Why it mattered so much
Before this paper, execution was an art passed down by grizzled traders' intuition. Almgren and Chriss turned it into a science with a clear objective and a clean solution. The impact was enormous and very concrete:
- It launched the entire algorithmic execution industry. The "execution algos" that now handle the vast majority of institutional trading, VWAP, TWAP, "implementation shortfall" strategies, are direct descendants of this framework. When a pension fund sells a billion dollars of stock today, an Almgren-Chriss-style algorithm is quietly slicing it up.

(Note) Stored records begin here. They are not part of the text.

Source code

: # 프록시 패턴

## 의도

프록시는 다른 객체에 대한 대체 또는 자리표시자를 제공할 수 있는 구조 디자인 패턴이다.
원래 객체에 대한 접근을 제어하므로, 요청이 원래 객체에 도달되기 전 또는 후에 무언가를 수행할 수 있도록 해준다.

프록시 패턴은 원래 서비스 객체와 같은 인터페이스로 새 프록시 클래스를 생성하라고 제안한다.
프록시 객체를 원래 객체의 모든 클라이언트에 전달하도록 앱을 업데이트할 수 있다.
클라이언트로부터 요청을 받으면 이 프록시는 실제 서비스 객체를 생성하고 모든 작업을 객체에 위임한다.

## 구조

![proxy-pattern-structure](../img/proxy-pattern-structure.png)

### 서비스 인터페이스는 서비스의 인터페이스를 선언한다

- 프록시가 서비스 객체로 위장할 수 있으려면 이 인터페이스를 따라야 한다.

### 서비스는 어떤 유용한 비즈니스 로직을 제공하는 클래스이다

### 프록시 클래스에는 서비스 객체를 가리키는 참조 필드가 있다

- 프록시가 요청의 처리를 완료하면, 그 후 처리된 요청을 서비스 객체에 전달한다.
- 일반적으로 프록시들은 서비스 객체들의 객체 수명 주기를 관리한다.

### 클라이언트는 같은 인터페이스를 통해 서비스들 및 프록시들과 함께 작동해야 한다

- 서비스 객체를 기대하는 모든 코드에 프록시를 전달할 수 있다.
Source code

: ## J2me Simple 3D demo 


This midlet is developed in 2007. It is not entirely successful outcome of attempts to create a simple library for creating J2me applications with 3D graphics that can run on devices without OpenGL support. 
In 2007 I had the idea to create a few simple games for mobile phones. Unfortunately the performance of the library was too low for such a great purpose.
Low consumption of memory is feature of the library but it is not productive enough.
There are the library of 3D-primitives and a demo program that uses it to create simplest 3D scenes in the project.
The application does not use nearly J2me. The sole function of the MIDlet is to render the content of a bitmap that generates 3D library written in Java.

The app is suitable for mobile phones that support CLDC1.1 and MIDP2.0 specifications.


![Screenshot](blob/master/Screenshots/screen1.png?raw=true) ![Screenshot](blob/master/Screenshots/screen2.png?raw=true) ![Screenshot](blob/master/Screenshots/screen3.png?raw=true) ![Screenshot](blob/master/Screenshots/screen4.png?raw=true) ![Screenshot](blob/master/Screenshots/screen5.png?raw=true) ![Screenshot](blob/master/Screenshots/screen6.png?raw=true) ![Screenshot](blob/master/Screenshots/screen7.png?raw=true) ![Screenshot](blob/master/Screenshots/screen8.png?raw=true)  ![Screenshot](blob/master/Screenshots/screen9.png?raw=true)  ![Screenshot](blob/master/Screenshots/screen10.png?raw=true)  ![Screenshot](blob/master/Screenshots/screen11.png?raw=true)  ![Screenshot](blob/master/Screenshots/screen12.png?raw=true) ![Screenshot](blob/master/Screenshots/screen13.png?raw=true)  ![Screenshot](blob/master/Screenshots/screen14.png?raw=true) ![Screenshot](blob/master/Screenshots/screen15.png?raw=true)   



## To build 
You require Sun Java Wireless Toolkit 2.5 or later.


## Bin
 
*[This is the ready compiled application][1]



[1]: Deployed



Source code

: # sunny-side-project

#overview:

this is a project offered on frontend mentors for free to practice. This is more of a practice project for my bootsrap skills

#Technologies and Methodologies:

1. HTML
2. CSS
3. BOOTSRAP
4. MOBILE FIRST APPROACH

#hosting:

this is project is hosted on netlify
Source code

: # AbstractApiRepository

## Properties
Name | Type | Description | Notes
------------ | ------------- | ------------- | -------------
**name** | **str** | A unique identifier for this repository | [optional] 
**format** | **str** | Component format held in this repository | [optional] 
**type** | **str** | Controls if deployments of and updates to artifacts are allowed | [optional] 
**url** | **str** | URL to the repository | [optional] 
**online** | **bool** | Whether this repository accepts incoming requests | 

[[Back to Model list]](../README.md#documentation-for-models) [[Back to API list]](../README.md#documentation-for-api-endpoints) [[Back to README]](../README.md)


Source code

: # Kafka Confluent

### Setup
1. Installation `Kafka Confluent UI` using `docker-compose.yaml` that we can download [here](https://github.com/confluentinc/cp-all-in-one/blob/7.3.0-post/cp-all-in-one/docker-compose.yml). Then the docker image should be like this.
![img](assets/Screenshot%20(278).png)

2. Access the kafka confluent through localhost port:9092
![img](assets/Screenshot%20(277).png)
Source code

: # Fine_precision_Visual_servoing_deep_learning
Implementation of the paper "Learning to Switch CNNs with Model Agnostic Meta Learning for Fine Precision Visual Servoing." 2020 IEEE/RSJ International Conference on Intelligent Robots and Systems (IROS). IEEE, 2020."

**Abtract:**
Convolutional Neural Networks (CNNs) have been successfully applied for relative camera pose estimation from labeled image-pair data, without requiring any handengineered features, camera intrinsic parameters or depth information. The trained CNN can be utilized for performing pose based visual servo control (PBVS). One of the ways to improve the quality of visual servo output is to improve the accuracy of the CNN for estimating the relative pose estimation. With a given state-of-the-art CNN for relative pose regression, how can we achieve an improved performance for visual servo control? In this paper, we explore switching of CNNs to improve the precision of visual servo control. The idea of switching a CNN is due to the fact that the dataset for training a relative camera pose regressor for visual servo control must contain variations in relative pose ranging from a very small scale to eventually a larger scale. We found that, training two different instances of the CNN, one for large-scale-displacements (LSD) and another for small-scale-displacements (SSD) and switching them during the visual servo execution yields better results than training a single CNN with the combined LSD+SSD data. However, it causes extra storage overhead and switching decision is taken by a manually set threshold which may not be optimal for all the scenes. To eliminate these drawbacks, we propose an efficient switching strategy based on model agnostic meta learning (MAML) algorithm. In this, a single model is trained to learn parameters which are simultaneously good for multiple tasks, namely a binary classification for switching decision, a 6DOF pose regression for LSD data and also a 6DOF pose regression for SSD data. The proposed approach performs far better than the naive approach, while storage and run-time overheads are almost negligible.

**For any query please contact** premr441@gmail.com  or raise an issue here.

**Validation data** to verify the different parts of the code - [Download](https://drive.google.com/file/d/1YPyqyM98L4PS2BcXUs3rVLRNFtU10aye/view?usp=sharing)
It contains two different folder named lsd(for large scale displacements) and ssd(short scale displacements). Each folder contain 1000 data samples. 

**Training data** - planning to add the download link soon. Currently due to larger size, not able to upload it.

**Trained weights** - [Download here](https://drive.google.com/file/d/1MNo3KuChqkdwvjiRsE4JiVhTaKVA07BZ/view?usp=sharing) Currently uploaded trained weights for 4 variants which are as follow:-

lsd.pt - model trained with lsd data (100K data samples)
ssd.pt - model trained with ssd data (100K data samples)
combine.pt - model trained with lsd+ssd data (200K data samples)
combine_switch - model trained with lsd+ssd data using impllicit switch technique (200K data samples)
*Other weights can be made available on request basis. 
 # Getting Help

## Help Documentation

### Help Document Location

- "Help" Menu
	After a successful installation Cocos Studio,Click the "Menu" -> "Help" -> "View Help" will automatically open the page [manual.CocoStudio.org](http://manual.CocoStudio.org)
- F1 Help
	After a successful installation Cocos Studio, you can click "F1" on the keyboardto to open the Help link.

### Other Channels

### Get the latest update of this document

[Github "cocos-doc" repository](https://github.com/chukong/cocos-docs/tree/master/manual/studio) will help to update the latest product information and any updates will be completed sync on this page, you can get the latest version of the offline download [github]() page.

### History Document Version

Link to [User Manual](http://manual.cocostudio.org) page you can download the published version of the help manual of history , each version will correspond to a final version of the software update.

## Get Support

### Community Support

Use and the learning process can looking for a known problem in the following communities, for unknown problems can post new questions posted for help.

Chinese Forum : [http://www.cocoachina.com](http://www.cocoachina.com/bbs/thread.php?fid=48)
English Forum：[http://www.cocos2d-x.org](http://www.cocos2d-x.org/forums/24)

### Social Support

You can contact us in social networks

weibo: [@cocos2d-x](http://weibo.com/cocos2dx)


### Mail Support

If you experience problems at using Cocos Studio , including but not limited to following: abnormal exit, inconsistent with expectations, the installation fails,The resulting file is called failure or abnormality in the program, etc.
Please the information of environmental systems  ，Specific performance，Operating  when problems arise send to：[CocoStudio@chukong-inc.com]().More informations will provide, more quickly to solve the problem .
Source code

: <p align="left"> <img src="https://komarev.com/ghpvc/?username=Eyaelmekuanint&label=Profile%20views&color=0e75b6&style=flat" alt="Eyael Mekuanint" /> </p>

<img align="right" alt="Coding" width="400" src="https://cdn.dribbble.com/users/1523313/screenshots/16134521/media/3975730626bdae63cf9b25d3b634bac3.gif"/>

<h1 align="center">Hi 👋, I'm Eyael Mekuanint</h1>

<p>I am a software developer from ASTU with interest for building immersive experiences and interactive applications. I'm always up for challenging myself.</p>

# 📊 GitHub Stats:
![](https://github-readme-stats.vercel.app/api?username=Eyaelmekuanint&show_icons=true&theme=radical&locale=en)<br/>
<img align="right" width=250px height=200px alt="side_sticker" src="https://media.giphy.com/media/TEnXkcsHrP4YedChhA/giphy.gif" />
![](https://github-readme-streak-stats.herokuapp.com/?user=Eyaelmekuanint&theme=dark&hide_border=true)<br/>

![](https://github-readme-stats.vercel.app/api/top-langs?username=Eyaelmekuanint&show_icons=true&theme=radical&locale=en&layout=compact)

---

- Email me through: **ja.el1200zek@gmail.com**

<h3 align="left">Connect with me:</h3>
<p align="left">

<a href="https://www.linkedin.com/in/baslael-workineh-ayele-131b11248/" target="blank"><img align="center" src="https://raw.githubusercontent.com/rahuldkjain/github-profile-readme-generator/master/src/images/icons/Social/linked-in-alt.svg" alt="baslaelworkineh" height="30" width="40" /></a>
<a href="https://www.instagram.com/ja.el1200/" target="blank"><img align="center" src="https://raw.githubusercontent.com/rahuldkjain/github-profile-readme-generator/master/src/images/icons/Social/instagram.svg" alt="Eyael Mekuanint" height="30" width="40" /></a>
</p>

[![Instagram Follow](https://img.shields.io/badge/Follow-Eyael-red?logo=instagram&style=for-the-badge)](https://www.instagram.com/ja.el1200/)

- It gave traders a shared language. "Market impact versus timing risk" became the standard way to think about and measure the cost of trading. It made execution quality something you could quantify, compare, and improve.
- It connected trading to portfolio theory. By borrowing the efficient-frontier idea, it showed that choosing how to trade is itself a risk-return optimization, just like choosing what to hold.
The honest limitations
The model's clarity comes from assumptions that don't fully match reality:
- It assumes you know how much impact your trading causes. In practice, impact is hard to measure and changes with market conditions, so the "optimal" schedule is only as good as your estimate of it.
- It assumes prices wander randomly with no predictability. But sometimes you do have a view, you might expect the price to fall, and then trading faster makes sense for reasons the basic model ignores.
- The original version plans everything up front and sticks to the plan. Real markets throw surprises, a sudden liquidity gap, a news spike, and a smart trader adapts on the fly. Later "adaptive" models let the schedule react to what's actually happening.
- The simplest form uses a straight-line impact assumption, whereas real-world impact tends to grow more like the square root of your trade size, a refinement much of the field has since embraced.
None of these sink the paper. They're the agenda for two decades of follow-up research, all of it building on the foundation Almgren and Chriss poured.
The one-line takeaway
Almgren and Chriss showed that executing a big trade is a tug-of-war between the cost of moving fast (market impact) and the risk of moving slow (timing risk), and the right balance isn't fixed, it depends on how much uncertainty you can stomach, which is exactly why every big trade today is quietly sliced up by an algorithm tuned to that trade-off.